Assignment 8: Register Allocation

Due: 10:00 pm, Monday, December 6.

Home stretch: Project 8 is to read chapter eleven of the text and write code to register-allocate the assembler you produced in project 6 using graph-coloring global (intra-procedural) register allocation.

As always, stick to the module structure given by the text. See below for specific requirements (which are different for undergraduates and graduate students).

You should submit the following files:

If some phase of your compiler is so broken that you cannot generate assembly code to test your register allocator on, you can try these example assembly files with your register allocator.

The register allocator comes in multiple levels of difficulty.

  1. A basic allocator that does not coalesce or spill. If the assembly code cannot be register-allocated, the allocator simply raises an error exception and fails. Callee-saves/caller-saves interprocedural register-management protocols are obtained by adding pre-colored nodes to the interference graph to represent the hardware registers.
  2. An allocator that does not coalesce, but does spill. That is, if a given assembly program cannot be register-allocated, your allocator picks spill candidates, edits the assembly to add spill code, and then re-attempts to register-allocate the resulting program, iterating until the colorer manages to successfully assign hardware registers to all temps.
  3. An allocator that coalesces as well as spills.
  4. Above and beyond: once you have allocated registers to all the temps, you can consider writing a second allocator, that colors stack-allocated variables with actual stack slots. Compacting a stack frame in this way can give benefits in cache behavior; if your allocator coalesces, you can even eliminate memory/memory move operations.

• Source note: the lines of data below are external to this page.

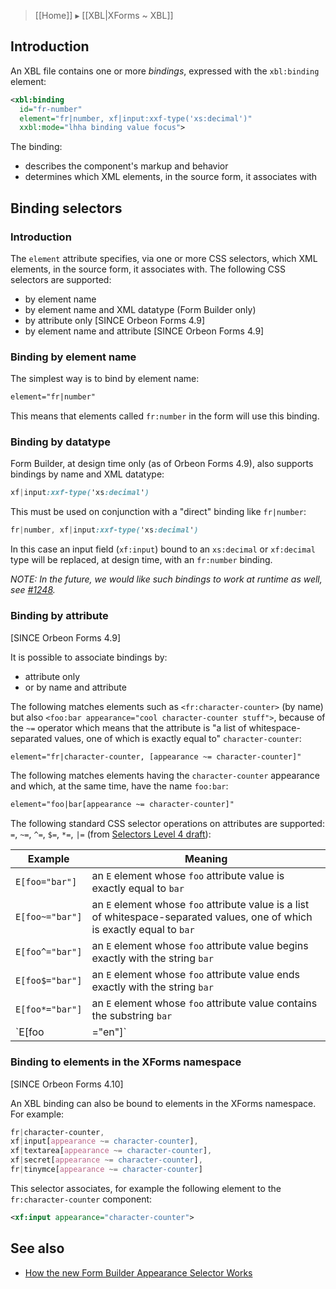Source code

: > [[Home]] ▸ [[XBL|XForms ~ XBL]]

## Introduction

An XBL file contains one or more *bindings*, expressed with the `xbl:binding` element:

```xml
<xbl:binding
  id="fr-number"
  element="fr|number, xf|input:xxf-type('xs:decimal')"
  xxbl:mode="lhha binding value focus">
```

The binding:

- describes the component's markup and behavior
- determines which XML elements, in the source form, it associates with

## Binding selectors

### Introduction

The `element` attribute specifies, via one or more CSS selectors, which XML elements, in the source form, it associates with. The following CSS selectors are supported:

- by element name
- by element name and XML datatype (Form Builder only)
- by attribute only [SINCE Orbeon Forms 4.9]
- by element name and attribute [SINCE Orbeon Forms 4.9]

### Binding by element name

The simplest way is to bind by element name:

```xml
element="fr|number"
```

This means that elements called `fr:number` in the form will use this binding.

### Binding by datatype

Form Builder, at design time only (as of Orbeon Forms 4.9), also supports bindings by name and XML datatype:

```css
xf|input:xxf-type('xs:decimal')
```

This must be used on conjunction with a "direct" binding like `fr|number`:

```css
fr|number, xf|input:xxf-type('xs:decimal')
```

In this case an input field (`xf:input`) bound to an `xs:decimal` or `xf:decimal` type will be replaced, at design time, with an `fr:number` binding.

*NOTE: In the future, we would like such bindings to work at runtime as well, see [#1248](https://github.com/orbeon/orbeon-forms/issues/1248).*

### Binding by attribute

[SINCE Orbeon Forms 4.9]

It is possible to associate bindings by:

- attribute only
- or by name and attribute

The following matches elements such as `<fr:character-counter>` (by name) but also `<foo:bar appearance="cool character-counter stuff">`,
because of the `~=` operator which means that the attribute is "a list of whitespace-separated values, one of which is exactly equal to"
`character-counter`:

```xml
element="fr|character-counter, [appearance ~= character-counter]"
```

The following matches elements having the `character-counter` appearance and which, at the same time, have the name `foo:bar`:

```xml
element="foo|bar[appearance ~= character-counter]"
```

The following standard CSS selector operations on attributes are supported: `=`, `~=`, `^=`, `$=`, `*=`, `|=` (from [Selectors Level 4 draft](http://dev.w3.org/csswg/selectors-4/)):

|Example        |Meaning|
|---------------|-------|
|`E[foo="bar"]`	|an `E` element whose `foo` attribute value is exactly equal to `bar`|
|`E[foo~="bar"]`|an `E` element whose `foo` attribute value is a list of whitespace-separated values, one of which is exactly equal to `bar`|
|`E[foo^="bar"]`|an `E` element whose `foo` attribute value begins exactly with the string `bar`|
|`E[foo$="bar"]`|an `E` element whose `foo` attribute value ends exactly with the string `bar`|
|`E[foo*="bar"]`|an `E` element whose `foo` attribute value contains the substring `bar`|
|`E[foo|="en"]`	|an `E` element whose `foo` attribute value is a hyphen-separated list of values beginning with `en`|

### Binding to elements in the XForms namespace

[SINCE Orbeon Forms 4.10]

An XBL binding can also be bound to elements in the XForms namespace. For example:
   
```css
fr|character-counter,
xf|input[appearance ~= character-counter],
xf|textarea[appearance ~= character-counter],
xf|secret[appearance ~= character-counter],
fr|tinymce[appearance ~= character-counter]
```

This selector associates, for example the following element to the `fr:character-counter` component:

```xml
<xf:input appearance="character-counter">
```

## See also

- [How the new Form Builder Appearance Selector Works](http://blog.orbeon.com/2015/06/how-new-form-builder-appearance.html)
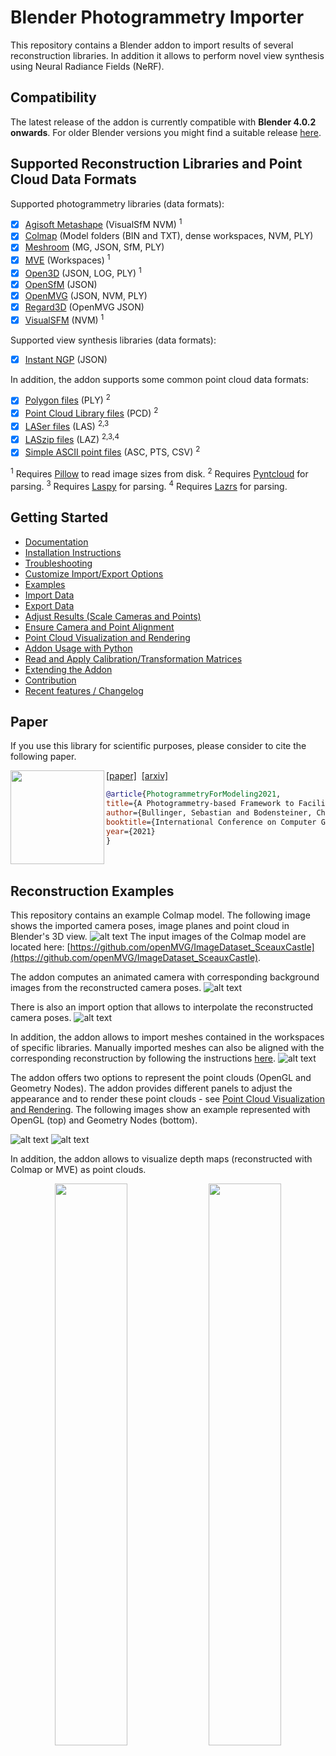# Blender Photogrammetry Importer
This repository contains a Blender addon to import results of several reconstruction libraries. In addition it allows to perform novel view synthesis using Neural Radiance Fields (NeRF).

## Compatibility

The latest release of the addon is currently compatible with **Blender 4.0.2 onwards**. For older Blender versions you might find a suitable release [here](https://github.com/SBCV/Blender-Addon-Photogrammetry-Importer/releases). 

## Supported Reconstruction Libraries and Point Cloud Data Formats

Supported photogrammetry libraries (data formats):

- [x] [Agisoft Metashape](https://www.agisoft.com/) (VisualSfM NVM) <sup>1</sup>
- [x] [Colmap](https://github.com/colmap/colmap) (Model folders (BIN and TXT), dense workspaces, NVM, PLY)  
- [x] [Meshroom](https://alicevision.github.io/) (MG, JSON, SfM, PLY)
- [x] [MVE](https://github.com/simonfuhrmann/mve) (Workspaces) <sup>1</sup>
- [x] [Open3D](http://www.open3d.org/) (JSON, LOG, PLY) <sup>1</sup>
- [x] [OpenSfM](https://github.com/mapillary/OpenSfM) (JSON)
- [x] [OpenMVG](https://github.com/openMVG/openMVG) (JSON, NVM, PLY)
- [x] [Regard3D](https://www.regard3d.org/) (OpenMVG JSON)
- [x] [VisualSFM](http://ccwu.me/vsfm/) (NVM) <sup>1</sup>

Supported view synthesis libraries (data formats):
- [x] [Instant NGP](https://github.com/NVlabs/instant-ngp) (JSON)

In addition, the addon supports some common point cloud data formats:

- [x] [Polygon files](http://paulbourke.net/dataformats/ply/) (PLY) <sup>2</sup>
- [x] [Point Cloud Library files](https://github.com/PointCloudLibrary/pcl) (PCD) <sup>2</sup>
- [x] [LASer files](https://www.asprs.org/divisions-committees/lidar-division/laser-las-file-format-exchange-activities) (LAS) <sup>2,3</sup>
- [x] [LASzip files](https://laszip.org/) (LAZ) <sup>2,3,4</sup>
- [x] [Simple ASCII point files](https://www.cloudcompare.org/doc/wiki/index.php?title=FILE_I/O) (ASC, PTS, CSV) <sup>2</sup>

<sup>1</sup> Requires [Pillow](https://pypi.org/project/Pillow/) to read image sizes from disk.
<sup>2</sup> Requires [Pyntcloud](https://pypi.org/project/pyntcloud/) for parsing.
<sup>3</sup> Requires [Laspy](https://pypi.org/project/laspy/) for parsing.
<sup>4</sup> Requires [Lazrs](https://pypi.org/project/lazrs/) for parsing.

## Getting Started
- [Documentation](https://blender-photogrammetry-importer.readthedocs.io/en/latest) 
- [Installation Instructions](https://blender-photogrammetry-importer.readthedocs.io/en/latest/installation.html)
- [Troubleshooting](https://blender-photogrammetry-importer.readthedocs.io/en/latest/troubleshooting.html)
- [Customize Import/Export Options](https://blender-photogrammetry-importer.readthedocs.io/en/latest/customize.html)
- [Examples](https://blender-photogrammetry-importer.readthedocs.io/en/latest/examples.html)
- [Import Data](https://blender-photogrammetry-importer.readthedocs.io/en/latest/import.html)
- [Export Data](https://blender-photogrammetry-importer.readthedocs.io/en/latest/export.html)
- [Adjust Results (Scale Cameras and Points)](https://blender-photogrammetry-importer.readthedocs.io/en/latest/adjustment.html)
- [Ensure Camera and Point Alignment](https://blender-photogrammetry-importer.readthedocs.io/en/latest/alignment.html)
- [Point Cloud Visualization and Rendering](https://blender-photogrammetry-importer.readthedocs.io/en/latest/point_cloud.html)
- [Addon Usage with Python](https://blender-photogrammetry-importer.readthedocs.io/en/latest/python.html)
- [Read and Apply Calibration/Transformation Matrices](https://github.com/SBCV/Blender-Matrix-World-Addon)
- [Extending the Addon](https://blender-photogrammetry-importer.readthedocs.io/en/latest/extension.html)
- [Contribution](https://blender-photogrammetry-importer.readthedocs.io/en/latest/contribution.html)
- [Recent features / Changelog](https://blender-photogrammetry-importer.readthedocs.io/en/latest/changelog.html)

## Paper
If you use this library for scientific purposes, please consider to cite the following paper.

<a href="https://arxiv.org/pdf/2012.01044.pdf"><img class="image" align="left" width="150px" src="https://github.com/SBCV/Blender-Addon-Photogrammetry-Importer/blob/master/doc/images/paper_preview0p15.png"></a>
<a href="https://doi.org/10.5220/0010319801060112">[paper]</a>&nbsp;&nbsp;<a href="https://arxiv.org/abs/2012.01044">[arxiv]</a><br>
```bibtex
@article{PhotogrammetryForModeling2021,
title={A Photogrammetry-based Framework to Facilitate Image-based Modeling and Automatic Camera Tracking},
author={Bullinger, Sebastian and Bodensteiner, Christoph and Arens, Michael},
booktitle={International Conference on Computer Graphics Theory and Applications},
year={2021}
}
```
<br clear="left"/>

## Reconstruction Examples
This repository contains an example Colmap model. The following image shows the imported camera poses, image planes and point cloud in Blender's 3D view.
![alt text](doc/images/import_result.jpg)
The input images of the Colmap model are located here: [https://github.com/openMVG/ImageDataset_SceauxCastle](https://github.com/openMVG/ImageDataset_SceauxCastle).

The addon computes an animated camera with corresponding background images from the reconstructed camera poses.
![alt text](doc/images/camera_animation_background.gif)

There is also an import option that allows to interpolate the reconstructed camera poses.
![alt text](doc/images/camera_animation.gif)

In addition, the addon allows to import meshes contained in the workspaces of specific libraries. Manually imported meshes can also be aligned with the corresponding reconstruction by following the instructions [here](https://blender-addon-photogrammetry-importer.readthedocs.io/en/latest/import.html#meshes). 
![alt text](doc/images/mesh_3d_view.jpg)

The addon offers two options to represent the point clouds (OpenGL and Geometry Nodes). The addon provides different panels to adjust the appearance and to render these point clouds - see [Point Cloud Visualization and Rendering](https://blender-addon-photogrammetry-importer.readthedocs.io/en/latest/point_cloud.html). The following images show an example represented with OpenGL (top) and Geometry Nodes (bottom). 

![alt text](doc/images/import_result_opengl.jpg)
![alt text](doc/images/import_result_geometry_nodes.jpg)

In addition, the addon allows to visualize depth maps (reconstructed with Colmap or MVE) as point clouds.
<p float="left" align="middle">
  <img src="doc/images/depth_map_3d_view.jpg" width="48%" />
  <img src="doc/images/depth_map_from_camera.jpg" width="48%" /> 
</p>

Undergraduates get full credit for a level-1 no-spill allocator, and extra credit for levels 2–4.

Graduate students get 85% credit for a level-1 no-spill allocator; 92% credit for a level-2 spilling allocator; full credit for a level-3 coalescing allocator; and extra credit for level 4.

Words to the wise: this is, in my opinion, by far the most difficult single piece of the compiler.

"You lose it out here, you're in a world of hurt." Start early.